-- TASK BRIEF --
What do the lines say, reproduced word for word, from the first of the entries below through the line bearing "of the House"?

-- DATA IN THIS EXERCISE --
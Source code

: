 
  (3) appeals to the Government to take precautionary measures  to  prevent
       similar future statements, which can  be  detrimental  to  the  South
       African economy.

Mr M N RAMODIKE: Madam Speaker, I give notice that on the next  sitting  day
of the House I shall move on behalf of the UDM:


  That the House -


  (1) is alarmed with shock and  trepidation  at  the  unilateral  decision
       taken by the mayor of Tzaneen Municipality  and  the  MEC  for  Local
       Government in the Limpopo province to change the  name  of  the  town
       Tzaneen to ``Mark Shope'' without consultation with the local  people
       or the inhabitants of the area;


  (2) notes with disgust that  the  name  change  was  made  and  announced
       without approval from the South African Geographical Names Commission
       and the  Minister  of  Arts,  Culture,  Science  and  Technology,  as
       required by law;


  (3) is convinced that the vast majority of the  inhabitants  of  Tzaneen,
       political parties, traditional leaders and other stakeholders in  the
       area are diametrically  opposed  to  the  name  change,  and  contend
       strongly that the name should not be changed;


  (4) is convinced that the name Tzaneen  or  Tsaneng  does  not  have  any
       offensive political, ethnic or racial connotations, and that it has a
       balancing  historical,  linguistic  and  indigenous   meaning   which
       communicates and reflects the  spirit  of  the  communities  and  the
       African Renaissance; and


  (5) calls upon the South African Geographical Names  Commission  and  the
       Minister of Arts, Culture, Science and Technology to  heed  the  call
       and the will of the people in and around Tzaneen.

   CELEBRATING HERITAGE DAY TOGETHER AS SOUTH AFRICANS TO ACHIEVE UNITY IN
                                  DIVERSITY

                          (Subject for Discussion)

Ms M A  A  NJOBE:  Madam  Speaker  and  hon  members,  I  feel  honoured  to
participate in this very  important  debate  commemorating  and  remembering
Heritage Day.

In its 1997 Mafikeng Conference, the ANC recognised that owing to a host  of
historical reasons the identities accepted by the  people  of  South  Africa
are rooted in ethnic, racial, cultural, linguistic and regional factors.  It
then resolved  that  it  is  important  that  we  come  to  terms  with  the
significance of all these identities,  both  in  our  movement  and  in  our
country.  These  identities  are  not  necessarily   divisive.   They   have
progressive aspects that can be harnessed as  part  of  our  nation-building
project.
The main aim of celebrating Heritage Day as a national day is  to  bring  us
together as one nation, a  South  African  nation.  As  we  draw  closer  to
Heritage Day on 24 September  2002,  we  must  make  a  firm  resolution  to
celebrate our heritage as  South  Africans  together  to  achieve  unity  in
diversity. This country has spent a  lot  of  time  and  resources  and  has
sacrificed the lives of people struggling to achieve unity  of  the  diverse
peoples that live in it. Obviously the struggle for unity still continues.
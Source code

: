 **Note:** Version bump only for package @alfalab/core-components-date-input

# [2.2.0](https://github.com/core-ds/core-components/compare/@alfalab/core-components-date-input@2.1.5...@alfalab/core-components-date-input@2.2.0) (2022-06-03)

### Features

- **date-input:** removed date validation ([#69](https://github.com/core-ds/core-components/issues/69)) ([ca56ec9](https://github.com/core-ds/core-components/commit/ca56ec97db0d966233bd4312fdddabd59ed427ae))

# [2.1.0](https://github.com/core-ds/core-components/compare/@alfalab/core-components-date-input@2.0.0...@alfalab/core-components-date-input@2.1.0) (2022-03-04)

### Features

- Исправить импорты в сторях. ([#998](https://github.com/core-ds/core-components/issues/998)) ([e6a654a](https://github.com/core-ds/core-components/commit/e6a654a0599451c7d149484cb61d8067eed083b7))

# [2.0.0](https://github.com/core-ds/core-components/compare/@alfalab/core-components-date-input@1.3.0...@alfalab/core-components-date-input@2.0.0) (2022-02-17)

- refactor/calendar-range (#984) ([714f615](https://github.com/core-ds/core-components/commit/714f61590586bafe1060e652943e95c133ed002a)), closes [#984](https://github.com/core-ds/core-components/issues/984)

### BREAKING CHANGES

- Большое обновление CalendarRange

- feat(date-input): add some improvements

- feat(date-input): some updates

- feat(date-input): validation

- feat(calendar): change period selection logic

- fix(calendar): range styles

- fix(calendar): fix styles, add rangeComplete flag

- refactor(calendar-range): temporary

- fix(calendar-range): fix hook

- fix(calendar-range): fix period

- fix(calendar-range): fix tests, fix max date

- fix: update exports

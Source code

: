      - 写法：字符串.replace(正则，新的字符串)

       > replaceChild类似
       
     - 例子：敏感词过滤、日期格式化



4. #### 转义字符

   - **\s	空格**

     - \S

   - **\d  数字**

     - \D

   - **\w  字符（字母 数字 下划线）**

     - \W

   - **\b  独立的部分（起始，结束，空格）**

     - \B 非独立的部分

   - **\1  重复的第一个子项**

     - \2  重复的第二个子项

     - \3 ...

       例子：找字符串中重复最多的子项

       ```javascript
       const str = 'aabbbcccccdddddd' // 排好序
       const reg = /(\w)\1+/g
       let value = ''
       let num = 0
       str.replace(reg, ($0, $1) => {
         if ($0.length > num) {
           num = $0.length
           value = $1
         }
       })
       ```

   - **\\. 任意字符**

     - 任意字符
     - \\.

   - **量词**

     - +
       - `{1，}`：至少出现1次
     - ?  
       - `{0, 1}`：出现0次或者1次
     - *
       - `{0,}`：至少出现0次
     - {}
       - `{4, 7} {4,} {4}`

-- RESPONSE --
Source code

: 
  (3) appeals to the Government to take precautionary measures  to  prevent
       similar future statements, which can  be  detrimental  to  the  South
       African economy.

Mr M N RAMODIKE: Madam Speaker, I give notice that on the next  sitting  day
of the House I shall move on behalf of the UDM:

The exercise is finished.